Large language models (LLMs) like OpenAI’s GPT-4, Google’s Gemini, Meta’s LLaMA, and Anthropic’s Claude, are celebrated for their ability to process and generate human-like text.
However, a recent research exposed an alarming capability when these AI systems are integrated with agency and automation – they can autonomously discover and exploit cybersecurity vulnerabilities with surprising efficiency.
What are LLM Agents?
Traditional LLMs operate solely based on specific human prompts to generate responses. LLM agents, on the other hand, take this a step further, they can take autonomous actions in real-world scenarios based on their language comprehension.
An example of an LLM agent is the industry’s first AI SOC (Security Operations Center) Analyst, which uses AI agents to identify and respond to cybersecurity threats. More details about this can be found here.
Unprecedented Autonomous Hacking Capabilities
In a groundbreaking study, researchers found that an LLM agent powered by GPT-4, was able to autonomously exploit 87% of 15 real-world software vulnerabilities when given their description from the Common Vulnerabilities and Exposures (CVE) database. This included critical severity flaws. The agent accomplished this without any additional prompting or hacking tools beyond the vulnerability description.
In this case, the researchers essentially gave GPT-4 a mission – “See this vulnerability description? Find a way to exploit it.” GPT-4 broke down the scenario, reasoned through potential attack vectors, coded an exploit, tested it, and autonomously carried out the hack – all without human intervention.
In contrast to the high-performing GPT-4 agent, other prominent LLMs like GPT-3.5 and open-source models completely failed at autonomously exploiting any vulnerabilities. Traditional vulnerability scanners also showed no ability to work autonomously.
The Power of LLMs
Large language models have advanced rapidly over the past few years, driven by extensive training on large datasets of digital text. Companies like OpenAI, Google, and Anthropic have created models that can understand and generate human-like language with remarkable fluency.
These LLMs can be applied in everything from automating writing tasks and answering questions to aiding in software development and scientific research. GPT-3, released in 2020, was a turning point that sparked widespread interest, investment and research into making these models even more capable.

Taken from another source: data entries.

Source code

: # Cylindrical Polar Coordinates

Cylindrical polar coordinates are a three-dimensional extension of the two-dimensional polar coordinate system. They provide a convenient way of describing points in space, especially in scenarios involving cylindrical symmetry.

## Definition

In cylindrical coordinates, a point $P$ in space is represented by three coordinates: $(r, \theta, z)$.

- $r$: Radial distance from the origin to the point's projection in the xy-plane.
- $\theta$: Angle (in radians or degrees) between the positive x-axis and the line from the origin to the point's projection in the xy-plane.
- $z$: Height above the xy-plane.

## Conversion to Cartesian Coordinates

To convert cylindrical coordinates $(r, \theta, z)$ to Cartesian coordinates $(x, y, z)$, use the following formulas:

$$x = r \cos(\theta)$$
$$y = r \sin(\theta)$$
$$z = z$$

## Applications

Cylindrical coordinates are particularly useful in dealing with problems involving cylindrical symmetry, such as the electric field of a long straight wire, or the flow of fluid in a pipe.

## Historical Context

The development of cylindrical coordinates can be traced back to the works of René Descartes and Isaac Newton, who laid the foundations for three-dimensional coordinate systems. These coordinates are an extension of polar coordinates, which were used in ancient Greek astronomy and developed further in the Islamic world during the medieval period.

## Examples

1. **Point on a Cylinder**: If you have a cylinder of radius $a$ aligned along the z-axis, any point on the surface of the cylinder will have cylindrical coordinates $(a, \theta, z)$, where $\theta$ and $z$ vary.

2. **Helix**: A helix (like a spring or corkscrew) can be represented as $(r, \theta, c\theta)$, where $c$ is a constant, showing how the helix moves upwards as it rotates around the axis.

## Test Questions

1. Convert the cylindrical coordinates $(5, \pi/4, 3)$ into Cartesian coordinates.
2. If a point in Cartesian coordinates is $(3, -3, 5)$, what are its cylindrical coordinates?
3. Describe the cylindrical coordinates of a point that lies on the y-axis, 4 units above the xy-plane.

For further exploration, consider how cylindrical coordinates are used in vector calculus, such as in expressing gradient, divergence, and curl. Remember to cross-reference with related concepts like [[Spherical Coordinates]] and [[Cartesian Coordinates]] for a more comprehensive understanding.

Yet as this latest study shows, the technology’s potential goes beyond just basic use cases. Bad actors could leverage LLMs as a powerful hacking tool, capable of instantly exploiting vulnerabilities in systems across the internet once the flaws become known.
The Road Ahead...
While this autonomous hacking capabilities of AI agents is clearly concerning, the researchers did find one limiting factor – GPT-4 required the explicit CVE vulnerability description to achieve its high exploitation rate. Without that information, its ability to find and hack vulnerabilities fell to just 7%.
This indicates that GPT-4, at its current stage, cannot autonomously discover vulnerabilities. However, future models may gain this capability through specialized training on security data.
Given the rapid progression of LLMs, governance over their development and application will be paramount in preventing misuse and to harness the positive potential of AI.
Fortunately, policymakers are already addressing the ethical and security challenges posed by advanced AI. For example, the White House recently mandated every U.S. agency to appoint Chief AI Officers, a step that further stresses the importance of AI governance. You can read more about it here. Additionally, the National Security Agency (NSA) has released guidelines for AI security, providing a comprehensive Cybersecurity Information Sheet (CSI) for managing the risks associated with AI systems.
These actions are a step in the right direction, which shows that governments are also taking the potential risks of AI seriously.